- [Exercise goal]:
Where in the data below does the word "pooling" appear? Copy every line that has it.

- [Records for processing]:
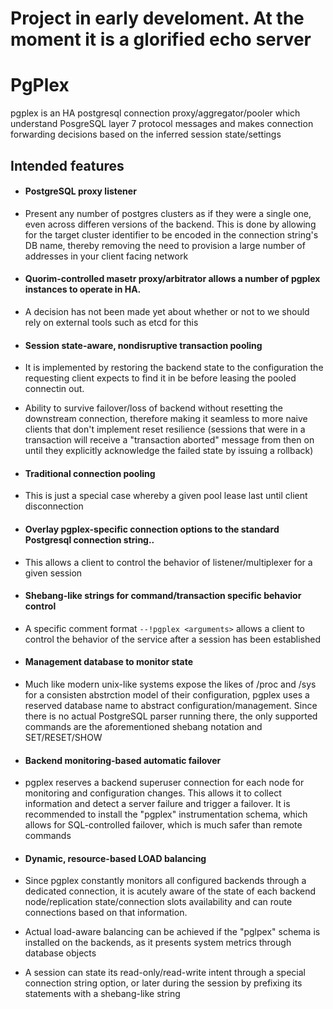 # Project in early develoment. At the moment it is a glorified echo server

# PgPlex



pgplex is an HA postgresql connection proxy/aggregator/pooler which understand PosgreSQL layer 7 protocol messages and makes connection forwarding decisions based on the inferred session state/settings

## Intended features


* #### PostgreSQL proxy listener
 * Present any number of postgres clusters as if they were a single one, even across differen versions of the backend. This is done by allowing for the target cluster identifier to be encoded in the connection string's DB name,  thereby removing the need to provision a large number of addresses in your client facing network

* #### Quorim-controlled masetr proxy/arbitrator allows a number of pgplex instances to operate in HA.
 * A decision has not been made yet about whether or not to we should rely on external tools such as etcd for this

* #### Session state-aware, nondisruptive transaction pooling
 * It is implemented by restoring the backend state to the configuration the requesting client expects to find it in be before leasing the pooled connectin out.
 * Ability to survive failover/loss of backend without resetting the downstream connection, therefore making it seamless to more naive clients that don't implement reset resilience (sessions that were in a transaction will receive a "transaction aborted" message from then on until they explicitly acknowledge the failed state by issuing a rollback)

* #### Traditional connection pooling
 * This is just a special case whereby a given pool lease last until client disconnection
 
* #### Overlay pgplex-specific connection options to the standard Postgresql connection string..
 *  This allows a client to control the behavior of listener/multiplexer for a given session

* #### Shebang-like strings for command/transaction specific behavior control
 * A specific comment format ```--!pgplex <arguments>``` allows a client to control the behavior of the service after a session has been established

* #### Management database to monitor state
 * Much like modern unix-like systems expose the likes of /proc and /sys for a consisten abstrction model of their configuration, pgplex uses a reserved database name to abstract configuration/management. Since there is no actual PostgreSQL parser running there, the only supported commands are the aforementioned shebang notation and SET/RESET/SHOW

* #### Backend monitoring-based automatic failover
 *  pgplex reserves a backend superuser connection for each node for monitoring and configuration changes. This allows it to collect information and detect a server failure and trigger a failover. It is recommended to install the "pgplex" instrumentation schema, which allows for SQL-controlled failover, which is much safer than remote commands

* #### Dynamic, resource-based LOAD balancing
 * Since pgplex constantly monitors all configured backends through a dedicated connection, it is acutely aware of the state of each backend node/replication state/connection slots availability and can route connections based on that information.
 * Actual load-aware balancing can be achieved if the "pglpex" schema is installed on the backends, as it presents system metrics through database objects
 * A session can state its read-only/read-write intent through a special connection string option, or later during the session by prefixing its statements with a shebang-like string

- [Written answer]:
* #### Session state-aware, nondisruptive transaction pooling
* #### Traditional connection pooling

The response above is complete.